Documenting Labor Costs
Not surprisingly, a landlord will frequently ask the building superintendent to perform certain IAI work, such as the installation of new cabinets or flooring. The question then arises as to how to value the superintendent's labor when calculating the lawful cost of the IAI. Pursuant to longstanding DHCR practice, the issue comes down to how the superintendent is compensated. In Matter of 299 Adelphi Associates, DHCR Adm. Rev. Dckt. No. CG-210286-RO, issued Oct.17, 1995, DHCR ruled that where work is performed by a superintendent, "an owner must show that the work was done and paid for separate and apart from the superintendent's ordinary duties at the subject premises." Thus, if making improvements is part of the superintendent's job and is reflected in the superintendent's compensation, no IAI increases will be allowed for such labor. If the superintendent is paid for this extra work above and beyond his or her usual paycheck, an increase will be permitted, but proof of such payment will be required.
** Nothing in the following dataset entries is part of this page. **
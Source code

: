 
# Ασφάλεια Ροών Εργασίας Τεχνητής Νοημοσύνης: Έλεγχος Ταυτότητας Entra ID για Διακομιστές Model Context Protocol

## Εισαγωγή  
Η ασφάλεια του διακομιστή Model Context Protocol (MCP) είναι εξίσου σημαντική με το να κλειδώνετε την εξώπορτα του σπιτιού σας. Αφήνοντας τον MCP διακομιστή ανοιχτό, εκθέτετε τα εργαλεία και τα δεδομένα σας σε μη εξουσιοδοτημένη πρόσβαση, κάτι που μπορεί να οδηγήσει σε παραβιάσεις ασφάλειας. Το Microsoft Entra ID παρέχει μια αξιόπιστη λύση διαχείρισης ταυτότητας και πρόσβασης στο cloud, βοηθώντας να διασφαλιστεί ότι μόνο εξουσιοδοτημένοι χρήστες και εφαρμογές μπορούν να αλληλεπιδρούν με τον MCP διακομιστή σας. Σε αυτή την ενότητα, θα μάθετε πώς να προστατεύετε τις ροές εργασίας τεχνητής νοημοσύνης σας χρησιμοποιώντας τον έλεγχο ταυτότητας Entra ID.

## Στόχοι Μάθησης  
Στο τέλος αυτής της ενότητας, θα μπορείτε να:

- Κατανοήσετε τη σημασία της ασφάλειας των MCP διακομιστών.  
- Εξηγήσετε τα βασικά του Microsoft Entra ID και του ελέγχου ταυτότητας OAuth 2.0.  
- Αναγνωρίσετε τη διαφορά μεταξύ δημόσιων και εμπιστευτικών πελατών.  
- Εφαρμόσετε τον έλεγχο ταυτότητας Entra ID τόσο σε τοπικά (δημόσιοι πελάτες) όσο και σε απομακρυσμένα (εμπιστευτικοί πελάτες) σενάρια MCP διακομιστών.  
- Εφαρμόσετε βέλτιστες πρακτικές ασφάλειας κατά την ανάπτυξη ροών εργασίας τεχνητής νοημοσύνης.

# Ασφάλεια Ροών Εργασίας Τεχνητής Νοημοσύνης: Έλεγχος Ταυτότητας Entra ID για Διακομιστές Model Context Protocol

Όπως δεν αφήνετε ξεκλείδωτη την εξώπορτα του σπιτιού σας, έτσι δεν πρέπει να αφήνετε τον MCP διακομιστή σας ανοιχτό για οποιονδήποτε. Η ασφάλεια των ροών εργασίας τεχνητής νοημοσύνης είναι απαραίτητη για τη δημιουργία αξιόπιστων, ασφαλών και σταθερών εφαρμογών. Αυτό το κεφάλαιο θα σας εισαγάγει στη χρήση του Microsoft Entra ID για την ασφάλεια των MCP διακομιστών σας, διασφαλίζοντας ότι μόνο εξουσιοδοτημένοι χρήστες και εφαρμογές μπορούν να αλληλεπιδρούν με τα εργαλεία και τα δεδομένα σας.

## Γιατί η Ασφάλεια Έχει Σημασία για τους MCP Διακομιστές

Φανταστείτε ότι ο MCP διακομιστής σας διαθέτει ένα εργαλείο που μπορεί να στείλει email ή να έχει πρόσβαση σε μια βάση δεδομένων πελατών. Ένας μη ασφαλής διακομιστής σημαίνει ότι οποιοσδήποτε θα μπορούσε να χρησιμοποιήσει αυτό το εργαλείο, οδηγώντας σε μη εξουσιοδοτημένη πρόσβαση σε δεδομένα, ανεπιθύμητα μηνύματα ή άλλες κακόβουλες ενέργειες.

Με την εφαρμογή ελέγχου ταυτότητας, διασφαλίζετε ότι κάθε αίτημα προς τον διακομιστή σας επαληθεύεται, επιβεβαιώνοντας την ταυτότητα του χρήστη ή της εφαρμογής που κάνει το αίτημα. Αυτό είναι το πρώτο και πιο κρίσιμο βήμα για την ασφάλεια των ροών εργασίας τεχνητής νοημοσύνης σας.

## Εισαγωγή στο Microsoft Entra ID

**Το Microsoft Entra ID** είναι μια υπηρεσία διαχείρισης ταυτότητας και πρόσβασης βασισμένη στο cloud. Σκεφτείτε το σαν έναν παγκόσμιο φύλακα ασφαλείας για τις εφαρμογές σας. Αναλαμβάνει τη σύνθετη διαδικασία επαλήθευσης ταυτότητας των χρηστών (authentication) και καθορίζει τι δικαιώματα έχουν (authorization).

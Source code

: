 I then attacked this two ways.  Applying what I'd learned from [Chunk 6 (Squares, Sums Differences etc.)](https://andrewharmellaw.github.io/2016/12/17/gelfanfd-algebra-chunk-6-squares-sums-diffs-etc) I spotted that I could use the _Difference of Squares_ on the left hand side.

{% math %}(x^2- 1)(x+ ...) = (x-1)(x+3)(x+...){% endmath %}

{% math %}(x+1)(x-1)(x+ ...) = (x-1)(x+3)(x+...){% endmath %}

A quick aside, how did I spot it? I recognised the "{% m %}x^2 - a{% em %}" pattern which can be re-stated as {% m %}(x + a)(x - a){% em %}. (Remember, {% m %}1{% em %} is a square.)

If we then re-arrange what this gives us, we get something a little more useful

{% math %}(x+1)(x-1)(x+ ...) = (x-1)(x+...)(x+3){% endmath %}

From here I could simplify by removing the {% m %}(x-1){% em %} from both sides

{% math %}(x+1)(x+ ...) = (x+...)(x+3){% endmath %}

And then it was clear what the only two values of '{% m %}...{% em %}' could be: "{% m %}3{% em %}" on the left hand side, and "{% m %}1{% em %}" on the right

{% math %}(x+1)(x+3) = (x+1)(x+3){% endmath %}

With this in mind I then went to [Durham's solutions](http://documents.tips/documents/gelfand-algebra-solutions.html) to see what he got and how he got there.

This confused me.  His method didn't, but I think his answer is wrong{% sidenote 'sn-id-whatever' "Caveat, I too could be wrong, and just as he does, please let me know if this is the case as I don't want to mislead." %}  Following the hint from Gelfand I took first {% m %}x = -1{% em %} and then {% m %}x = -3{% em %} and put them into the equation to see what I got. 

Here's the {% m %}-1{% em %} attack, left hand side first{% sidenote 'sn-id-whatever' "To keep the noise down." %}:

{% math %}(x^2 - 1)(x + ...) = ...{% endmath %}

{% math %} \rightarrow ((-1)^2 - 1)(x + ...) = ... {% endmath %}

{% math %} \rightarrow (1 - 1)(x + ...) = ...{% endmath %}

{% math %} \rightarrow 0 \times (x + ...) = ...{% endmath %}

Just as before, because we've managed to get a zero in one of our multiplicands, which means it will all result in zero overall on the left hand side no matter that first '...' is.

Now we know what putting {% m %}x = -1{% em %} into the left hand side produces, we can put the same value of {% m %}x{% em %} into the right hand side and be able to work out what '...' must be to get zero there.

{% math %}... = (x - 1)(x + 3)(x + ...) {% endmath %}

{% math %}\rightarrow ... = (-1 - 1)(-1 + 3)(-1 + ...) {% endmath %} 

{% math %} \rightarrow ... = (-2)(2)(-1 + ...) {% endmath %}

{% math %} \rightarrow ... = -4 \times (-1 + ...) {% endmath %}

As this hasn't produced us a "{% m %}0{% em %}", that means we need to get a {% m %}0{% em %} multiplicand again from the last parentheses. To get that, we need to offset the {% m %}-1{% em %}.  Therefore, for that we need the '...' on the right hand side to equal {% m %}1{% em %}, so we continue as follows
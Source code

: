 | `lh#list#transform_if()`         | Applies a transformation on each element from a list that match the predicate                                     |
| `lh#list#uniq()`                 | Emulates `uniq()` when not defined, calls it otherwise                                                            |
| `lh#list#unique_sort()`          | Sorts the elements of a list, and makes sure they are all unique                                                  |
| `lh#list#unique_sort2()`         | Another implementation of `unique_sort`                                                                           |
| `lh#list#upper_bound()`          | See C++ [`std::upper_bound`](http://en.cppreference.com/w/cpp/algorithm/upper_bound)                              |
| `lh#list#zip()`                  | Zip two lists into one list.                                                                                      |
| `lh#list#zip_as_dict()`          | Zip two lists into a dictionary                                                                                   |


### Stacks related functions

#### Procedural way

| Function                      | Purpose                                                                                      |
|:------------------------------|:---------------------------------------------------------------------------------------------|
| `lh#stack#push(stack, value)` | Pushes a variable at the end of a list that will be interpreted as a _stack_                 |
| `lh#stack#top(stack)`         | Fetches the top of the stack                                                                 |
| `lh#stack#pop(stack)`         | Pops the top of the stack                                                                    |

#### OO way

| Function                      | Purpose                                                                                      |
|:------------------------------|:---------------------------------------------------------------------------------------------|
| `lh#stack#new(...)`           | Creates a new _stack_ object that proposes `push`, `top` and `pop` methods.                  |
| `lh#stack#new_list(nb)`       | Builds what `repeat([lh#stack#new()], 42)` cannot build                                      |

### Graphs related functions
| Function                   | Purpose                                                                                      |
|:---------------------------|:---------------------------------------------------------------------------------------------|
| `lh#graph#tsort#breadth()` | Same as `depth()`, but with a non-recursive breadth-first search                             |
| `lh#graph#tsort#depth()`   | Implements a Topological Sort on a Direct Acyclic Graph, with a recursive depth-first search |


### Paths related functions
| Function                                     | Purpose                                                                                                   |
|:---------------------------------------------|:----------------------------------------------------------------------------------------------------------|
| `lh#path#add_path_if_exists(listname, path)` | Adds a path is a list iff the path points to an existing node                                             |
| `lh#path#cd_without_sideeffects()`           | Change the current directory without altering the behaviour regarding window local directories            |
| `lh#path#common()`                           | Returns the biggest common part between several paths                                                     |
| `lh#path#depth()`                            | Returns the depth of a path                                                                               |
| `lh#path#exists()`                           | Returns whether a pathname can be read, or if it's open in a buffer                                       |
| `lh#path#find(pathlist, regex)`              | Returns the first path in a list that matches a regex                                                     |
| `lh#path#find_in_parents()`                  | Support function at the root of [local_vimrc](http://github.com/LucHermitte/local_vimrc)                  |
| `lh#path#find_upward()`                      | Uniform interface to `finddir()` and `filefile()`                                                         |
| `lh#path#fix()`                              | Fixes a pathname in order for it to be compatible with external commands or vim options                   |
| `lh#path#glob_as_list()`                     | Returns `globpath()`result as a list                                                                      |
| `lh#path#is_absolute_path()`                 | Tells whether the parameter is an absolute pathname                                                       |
In many instances, the landlord will use its own contracting company to perform the work, which raises the specter of inflated labor costs and other charges. In Operational Bulletin 2016-1, in the section captioned "Identity of Interest," DHCR states that it will require additional proof where it appears that the owner and/or managing agent have a financial interest, or family ties, with an entity receiving payment for an IAI. Additional proof will also be required where there is evidence of "side deals, agreements or contracts." DHCR does not specify the "additional proof" that it will require, but it can be assumed that such proof will vary depending on the peculiar facts of each case.
Jurisdiction
IAI disputes usually occur in the context of overcharge cases before DHCR. It is well settled, however, that courts have jurisdiction to decide allegations of overcharge involving IAI increases. In Rockaway One Co. v. Wiggins, 35 AD2d 36, 42-43 (2d Dept. 2006), the Second Department confirmed that DHCR does not have exclusive jurisdiction over such matters:
The issues presented with respect to an overcharge based on an allegedly improper IAI increase are not foreign to the courts. Essentially, in evaluating the legitimacy of an IAI increase, the court is required to determine (1) whether the owner made the improvements to the apartment during the relevant time period, (2) whether those improvements constitute legitimate individual apartment improvements within the meaning of the regulations, (3) the total cost of the improvements, (4) one-fortieth of that cost, and (5) the sum of one-fortieth of the costs plus the monthly rent level after any other increases to which the owner may be entitled. While it is true…that the regulations provide for the exercise of some discretion in determining the availability and extent of an IAI increase, the limited scope of that discretion does not require administrative review as a predicate for judicial consideration (internal citations omitted).
Warren A. Estis is a founding member of Rosenberg & Estis. Jeffrey Turkel is a member at the firm.